En esa introducción dice Yeats que toda la humanidad está contenida en los himnos de Gitanjali, y que sigue “una tradición, donde la poesía y la religión son la misma cosa, han pasado a través de los siglos, recogiendo de la metáfora y la emoción aprendidas y desaprendidas, y llevando de nuevo a la multitud el pensamiento del erudito y del noble”. Es consciente el escritor anglo-irlandés que Rabindranath Tagore, como los precursores de Chaucer, escribe música por sus palabras, y se entiende en cada momento que es tan abundante, tan espontáneo, tan atrevido en su pasión, tan lleno de sorpresa, porque está haciendo algo que nunca ha parecido extraño o antinatural: En cada momento el corazón de este poeta fluye hacia fuera de estos (los seres humanos) sin derogación ni condescendencia, pues ha sabido que comprenderán, y se ha llenado de la circunstancia de sus vidas (…) Un pueblo entero, una civilización entera, inconmensurablemente extraña para nosotros, parece haberse incorporado a esta imaginación, y, sin embargo, no nos movemos por su extrañeza, sino porque hemos encontrado nuestra propia imagen, como si hubiéramos caminado en el sauce de Rossetti u oído, tal vez por primera vez en la literatura, nuestra voz como en un sueño”.

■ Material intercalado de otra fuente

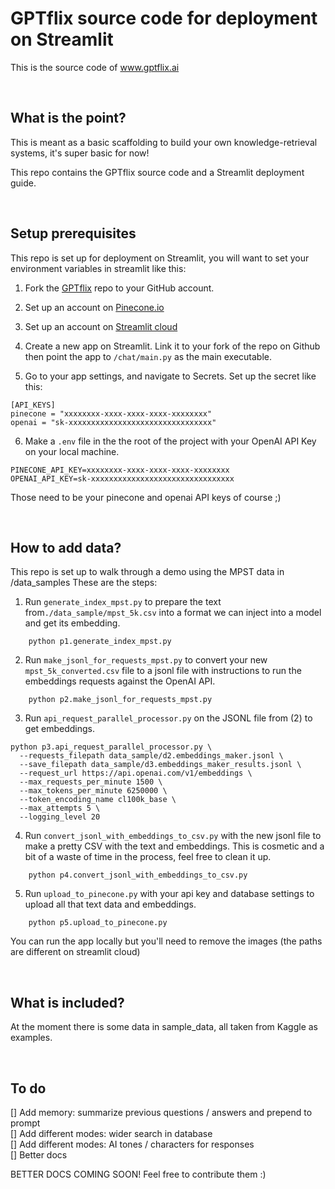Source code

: # GPTflix source code for deployment on Streamlit

This is the source code of www.gptflix.ai

</br>

## What is the point?

This is meant as a basic scaffolding to build your own knowledge-retrieval systems, it's super basic for now! 

This repo contains the GPTflix source code and a Streamlit deployment guide.

</br>

## Setup prerequisites

This repo is set up for deployment on Streamlit, you will want to set your environment variables in streamlit like this:

1. Fork the [GPTflix](https://github.com/stephansturges/GPTflix/fork) repo to your GitHub account. 

2. Set up an account on [Pinecone.io](https://app.pinecone.io/)

3. Set up an account on [Streamlit cloud](https://share.streamlit.io/signup)

4. Create a new app on Streamlit. Link it to your fork of the repo on Github then point the app to `/chat/main.py` as the main executable.

5. Go to your app settings, and navigate to Secrets. Set up the secret like this:

[//]: # 

    [API_KEYS]
    pinecone = "xxxxxxxx-xxxx-xxxx-xxxx-xxxxxxxx"
    openai = "sk-xxxxxxxxxxxxxxxxxxxxxxxxxxxxxxxx"

6. Make a `.env` file in the the root of the project with your OpenAI API Key on your local machine.

[//]: # 

    PINECONE_API_KEY=xxxxxxxx-xxxx-xxxx-xxxx-xxxxxxxx
    OPENAI_API_KEY=sk-xxxxxxxxxxxxxxxxxxxxxxxxxxxxxxxx



Those need to be your pinecone and openai API keys of course ;)

</br>

## How to add data?
This repo is set up to walk through a demo using the MPST data in /data_samples
These are the steps:

1. Run `generate_index_mpst.py` to prepare the text from`./data_sample/mpst_5k.csv` into a format we can inject into a model and get its embedding.

[//]: # 

        python p1.generate_index_mpst.py

2. Run `make_jsonl_for_requests_mpst.py` to convert your new `mpst_5k_converted.csv` file to a jsonl file with instructions to run the embeddings requests against the OpenAI API.

[//]: # 

        python p2.make_jsonl_for_requests_mpst.py

3. Run `api_request_parallel_processor.py` on the JSONL file from (2) to get embeddings.

[//]: # 

    python p3.api_request_parallel_processor.py \
      --requests_filepath data_sample/d2.embeddings_maker.jsonl \
      --save_filepath data_sample/d3.embeddings_maker_results.jsonl \
      --request_url https://api.openai.com/v1/embeddings \
      --max_requests_per_minute 1500 \
      --max_tokens_per_minute 6250000 \
      --token_encoding_name cl100k_base \
      --max_attempts 5 \
      --logging_level 20

4. Run `convert_jsonl_with_embeddings_to_csv.py` with the new jsonl file to make a pretty CSV with the text and embeddings. This is cosmetic and a bit of a waste of time in the process, feel free to clean it up.

[//]: # 

        python p4.convert_jsonl_with_embeddings_to_csv.py

5. Run `upload_to_pinecone.py` with your api key and database settings to upload all that text data and embeddings.

[//]: # 

        python p5.upload_to_pinecone.py

You can run the app locally but you'll need to remove the images (the paths are different on streamlit cloud)

</br>

## What is included?

At the moment there is some data in sample_data, all taken from Kaggle as examples. 

</br>

## To do

[] Add memory: summarize previous questions / answers and prepend to prompt </br>
[] Add different modes: wider search in database </br>
[] Add different modes: AI tones / characters for responses </br>
[] Better docs </br>


BETTER DOCS COMING SOON! Feel free to contribute them :)
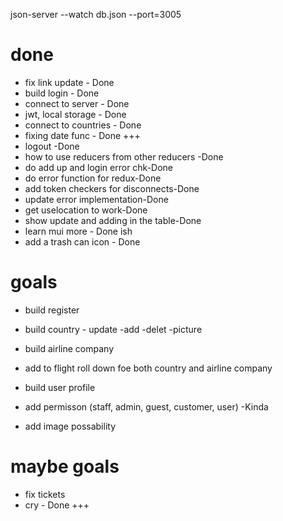 json-server --watch db.json --port=3005


# done
- fix link update - Done
- build login - Done
- connect to server - Done
- jwt, local storage - Done
- connect to countries - Done
- fixing date func - Done +++
- logout -Done
- how to use reducers from other reducers -Done
- do add up and login error chk-Done
- do error function for redux-Done
- add token checkers for disconnects-Done
- update error implementation-Done
- get uselocation to work-Done
- show update and adding in the table-Done 
- learn mui more - Done ish
- add a trash can icon - Done


#  goals
- build register
- build country - update -add -delet -picture
- build airline company
- add to flight roll down foe both country and airline company


- build user profile
- add permisson (staff, admin, guest, customer, user) -Kinda
- add image possability



# maybe  goals

- fix tickets
- cry - Done +++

La edición inicial de Gitanjali la componían 157 poemas que fueron publicados el 14 de agosto de 1910. Pero la versión en inglés redujo este número hasta 103 poemas, publicados en noviembre de 1912 por la Sociedad India de Londres. Esta contenía 53 poemas originales de la edición bengalí de Gitanjali, otros 50 poemas del drama Achalyatan y otros libros de poesía como Gitimalya (17 poemas), Naivedya (15 poemas) y Kheya (11 poemas). Fue una traducción al inglés bastante radical donde se dejaban fuera o alteraban largos fragmentos del poema o se fusionaban dos poemas.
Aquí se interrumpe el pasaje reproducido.